## What needs to be done
Work through the material beneath and count the lines that include "have"; the answer is that number alone.

## Material supplied
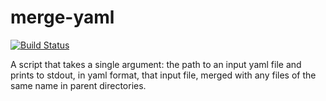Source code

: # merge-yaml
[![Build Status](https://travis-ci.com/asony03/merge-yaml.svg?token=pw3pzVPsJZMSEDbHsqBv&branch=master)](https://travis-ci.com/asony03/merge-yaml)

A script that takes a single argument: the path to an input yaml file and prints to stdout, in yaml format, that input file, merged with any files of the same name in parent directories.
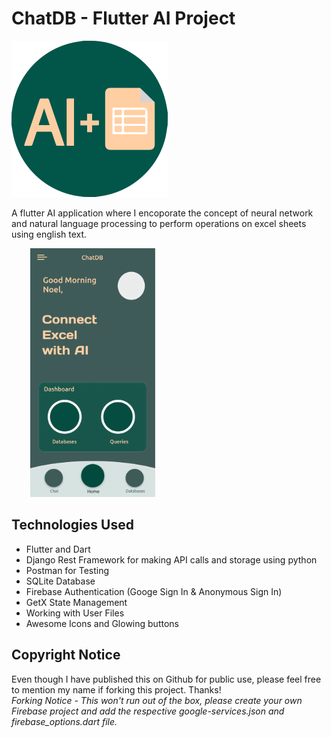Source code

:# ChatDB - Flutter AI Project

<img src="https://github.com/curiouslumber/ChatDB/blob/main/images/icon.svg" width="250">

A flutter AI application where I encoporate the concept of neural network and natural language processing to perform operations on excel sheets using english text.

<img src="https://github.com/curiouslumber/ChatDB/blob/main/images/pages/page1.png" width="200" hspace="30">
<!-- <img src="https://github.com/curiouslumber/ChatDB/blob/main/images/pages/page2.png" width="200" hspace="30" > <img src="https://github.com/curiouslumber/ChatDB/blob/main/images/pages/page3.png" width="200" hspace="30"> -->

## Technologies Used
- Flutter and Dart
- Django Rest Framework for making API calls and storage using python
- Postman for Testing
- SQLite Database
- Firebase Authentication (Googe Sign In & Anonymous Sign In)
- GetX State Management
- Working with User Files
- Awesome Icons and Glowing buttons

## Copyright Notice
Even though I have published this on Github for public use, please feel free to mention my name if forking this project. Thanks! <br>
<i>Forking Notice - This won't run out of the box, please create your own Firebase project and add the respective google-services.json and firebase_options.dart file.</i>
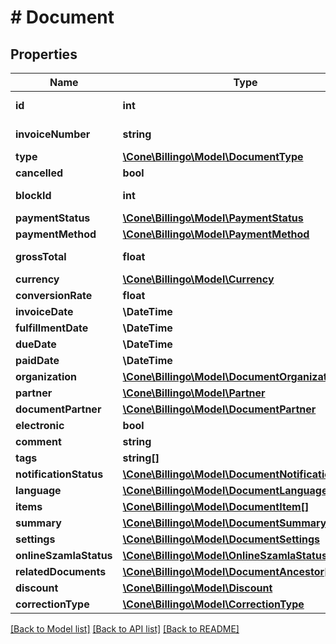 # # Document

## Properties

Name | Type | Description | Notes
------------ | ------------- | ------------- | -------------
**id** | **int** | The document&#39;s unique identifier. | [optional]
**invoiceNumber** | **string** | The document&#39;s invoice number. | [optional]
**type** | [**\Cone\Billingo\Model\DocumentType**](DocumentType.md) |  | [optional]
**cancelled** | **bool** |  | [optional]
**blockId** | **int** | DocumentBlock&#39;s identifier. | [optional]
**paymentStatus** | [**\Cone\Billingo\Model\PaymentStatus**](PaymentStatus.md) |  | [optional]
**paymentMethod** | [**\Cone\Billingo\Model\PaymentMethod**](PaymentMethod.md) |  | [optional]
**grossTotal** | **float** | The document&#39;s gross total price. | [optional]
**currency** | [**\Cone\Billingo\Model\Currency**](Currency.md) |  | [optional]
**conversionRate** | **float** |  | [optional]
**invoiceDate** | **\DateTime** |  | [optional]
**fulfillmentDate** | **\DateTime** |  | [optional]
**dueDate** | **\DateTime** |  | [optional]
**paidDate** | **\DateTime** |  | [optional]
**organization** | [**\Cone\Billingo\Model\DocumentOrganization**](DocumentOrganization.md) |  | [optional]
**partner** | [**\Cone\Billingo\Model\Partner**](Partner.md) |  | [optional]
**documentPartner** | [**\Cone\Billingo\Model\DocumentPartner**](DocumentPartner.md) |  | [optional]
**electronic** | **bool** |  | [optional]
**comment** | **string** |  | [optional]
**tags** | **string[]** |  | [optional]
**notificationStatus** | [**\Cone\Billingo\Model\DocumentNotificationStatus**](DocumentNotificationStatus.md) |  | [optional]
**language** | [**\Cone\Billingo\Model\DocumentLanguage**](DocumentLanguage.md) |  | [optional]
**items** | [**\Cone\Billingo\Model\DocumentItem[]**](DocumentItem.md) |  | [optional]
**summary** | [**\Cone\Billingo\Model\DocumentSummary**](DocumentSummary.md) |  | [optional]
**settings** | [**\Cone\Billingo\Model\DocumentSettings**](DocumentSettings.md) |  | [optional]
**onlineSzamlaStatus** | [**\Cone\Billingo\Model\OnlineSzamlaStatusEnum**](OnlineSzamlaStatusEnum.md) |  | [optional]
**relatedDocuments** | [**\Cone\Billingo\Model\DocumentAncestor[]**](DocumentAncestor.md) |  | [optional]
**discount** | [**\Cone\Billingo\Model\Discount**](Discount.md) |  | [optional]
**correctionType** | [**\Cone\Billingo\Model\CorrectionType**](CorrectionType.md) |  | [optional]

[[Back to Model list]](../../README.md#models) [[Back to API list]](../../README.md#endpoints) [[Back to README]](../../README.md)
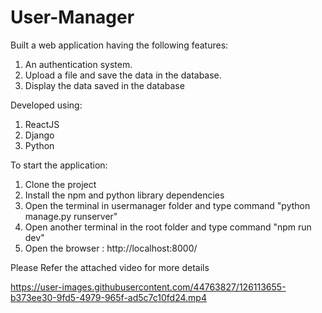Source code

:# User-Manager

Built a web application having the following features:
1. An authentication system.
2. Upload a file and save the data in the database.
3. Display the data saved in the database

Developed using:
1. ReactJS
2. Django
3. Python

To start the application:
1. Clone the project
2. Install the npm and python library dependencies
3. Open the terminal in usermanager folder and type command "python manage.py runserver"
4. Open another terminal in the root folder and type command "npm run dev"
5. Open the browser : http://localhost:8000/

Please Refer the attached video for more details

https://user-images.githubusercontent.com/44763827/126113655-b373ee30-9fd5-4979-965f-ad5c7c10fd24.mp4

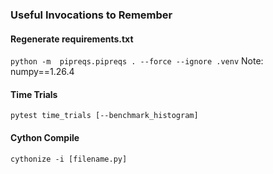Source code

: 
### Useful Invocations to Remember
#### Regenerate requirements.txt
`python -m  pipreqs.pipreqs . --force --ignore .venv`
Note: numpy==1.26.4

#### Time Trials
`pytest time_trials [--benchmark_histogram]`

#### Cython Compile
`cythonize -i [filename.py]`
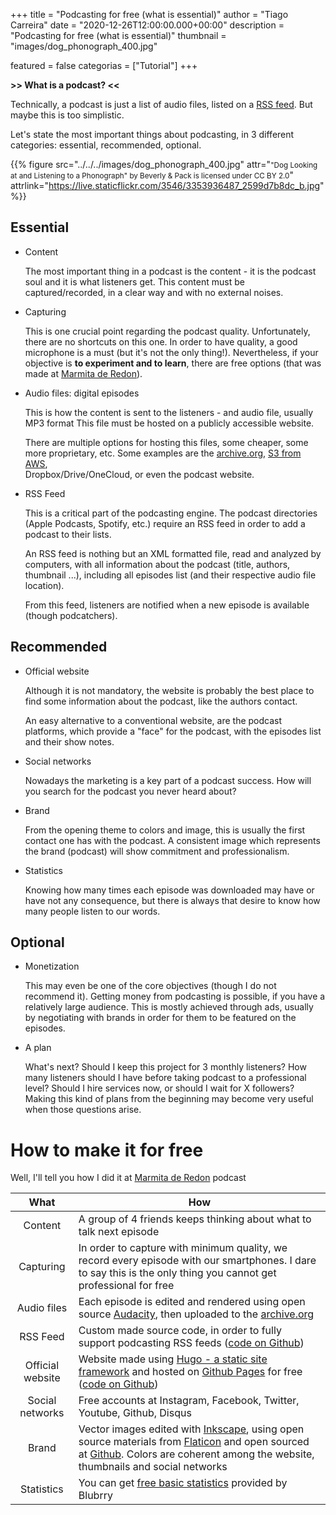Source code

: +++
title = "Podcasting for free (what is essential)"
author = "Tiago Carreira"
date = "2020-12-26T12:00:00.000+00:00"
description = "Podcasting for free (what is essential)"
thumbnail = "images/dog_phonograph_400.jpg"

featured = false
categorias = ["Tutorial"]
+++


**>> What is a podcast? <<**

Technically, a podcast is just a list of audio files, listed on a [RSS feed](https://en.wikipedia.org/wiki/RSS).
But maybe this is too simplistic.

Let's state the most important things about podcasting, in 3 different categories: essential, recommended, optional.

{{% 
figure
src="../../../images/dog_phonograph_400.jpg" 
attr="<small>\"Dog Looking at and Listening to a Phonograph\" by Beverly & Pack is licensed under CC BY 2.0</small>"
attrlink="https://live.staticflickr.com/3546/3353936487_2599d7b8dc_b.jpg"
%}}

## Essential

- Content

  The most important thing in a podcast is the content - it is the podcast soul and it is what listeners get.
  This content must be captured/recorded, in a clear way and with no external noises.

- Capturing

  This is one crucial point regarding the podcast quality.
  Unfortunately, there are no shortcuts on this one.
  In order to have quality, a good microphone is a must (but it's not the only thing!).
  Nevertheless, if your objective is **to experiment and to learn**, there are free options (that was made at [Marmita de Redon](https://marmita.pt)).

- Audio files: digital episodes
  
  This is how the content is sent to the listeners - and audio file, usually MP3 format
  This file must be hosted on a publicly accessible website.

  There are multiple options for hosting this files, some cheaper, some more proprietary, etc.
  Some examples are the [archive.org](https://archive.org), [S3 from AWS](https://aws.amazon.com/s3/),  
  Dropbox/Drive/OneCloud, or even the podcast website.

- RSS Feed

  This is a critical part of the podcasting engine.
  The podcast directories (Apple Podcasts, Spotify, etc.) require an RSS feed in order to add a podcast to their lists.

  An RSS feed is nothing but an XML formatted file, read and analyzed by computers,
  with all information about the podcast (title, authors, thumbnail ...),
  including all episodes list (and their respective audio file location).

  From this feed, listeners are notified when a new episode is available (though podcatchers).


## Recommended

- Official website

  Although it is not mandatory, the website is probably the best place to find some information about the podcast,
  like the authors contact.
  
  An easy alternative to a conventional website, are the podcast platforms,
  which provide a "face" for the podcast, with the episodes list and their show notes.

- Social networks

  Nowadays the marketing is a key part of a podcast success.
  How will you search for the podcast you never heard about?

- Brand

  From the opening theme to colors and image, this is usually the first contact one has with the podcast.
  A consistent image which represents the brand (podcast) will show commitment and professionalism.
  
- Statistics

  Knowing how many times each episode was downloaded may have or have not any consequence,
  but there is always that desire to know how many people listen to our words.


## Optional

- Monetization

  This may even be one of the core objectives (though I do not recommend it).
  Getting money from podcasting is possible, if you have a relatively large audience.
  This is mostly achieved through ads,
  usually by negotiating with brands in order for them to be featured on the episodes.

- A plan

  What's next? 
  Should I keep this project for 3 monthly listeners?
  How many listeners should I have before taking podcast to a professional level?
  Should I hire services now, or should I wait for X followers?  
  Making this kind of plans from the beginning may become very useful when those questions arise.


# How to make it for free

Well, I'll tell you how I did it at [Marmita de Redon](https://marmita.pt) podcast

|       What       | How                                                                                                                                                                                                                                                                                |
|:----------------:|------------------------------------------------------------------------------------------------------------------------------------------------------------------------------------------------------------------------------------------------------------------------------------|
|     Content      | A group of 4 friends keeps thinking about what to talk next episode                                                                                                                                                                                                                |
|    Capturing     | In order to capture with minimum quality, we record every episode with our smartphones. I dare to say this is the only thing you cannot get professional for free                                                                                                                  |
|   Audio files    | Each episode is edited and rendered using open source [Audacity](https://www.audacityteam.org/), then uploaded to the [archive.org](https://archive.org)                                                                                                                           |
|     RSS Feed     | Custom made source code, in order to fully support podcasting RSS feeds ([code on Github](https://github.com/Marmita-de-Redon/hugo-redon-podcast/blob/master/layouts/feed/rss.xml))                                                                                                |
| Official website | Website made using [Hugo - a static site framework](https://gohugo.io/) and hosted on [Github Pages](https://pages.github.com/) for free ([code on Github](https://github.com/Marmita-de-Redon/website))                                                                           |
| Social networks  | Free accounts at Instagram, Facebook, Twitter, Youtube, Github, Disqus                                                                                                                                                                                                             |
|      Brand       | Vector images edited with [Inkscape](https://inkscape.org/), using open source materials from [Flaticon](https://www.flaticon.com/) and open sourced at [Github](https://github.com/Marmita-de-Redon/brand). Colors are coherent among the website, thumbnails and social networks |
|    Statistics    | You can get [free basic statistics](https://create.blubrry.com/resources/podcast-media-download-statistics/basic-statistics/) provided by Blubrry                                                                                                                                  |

## Response
5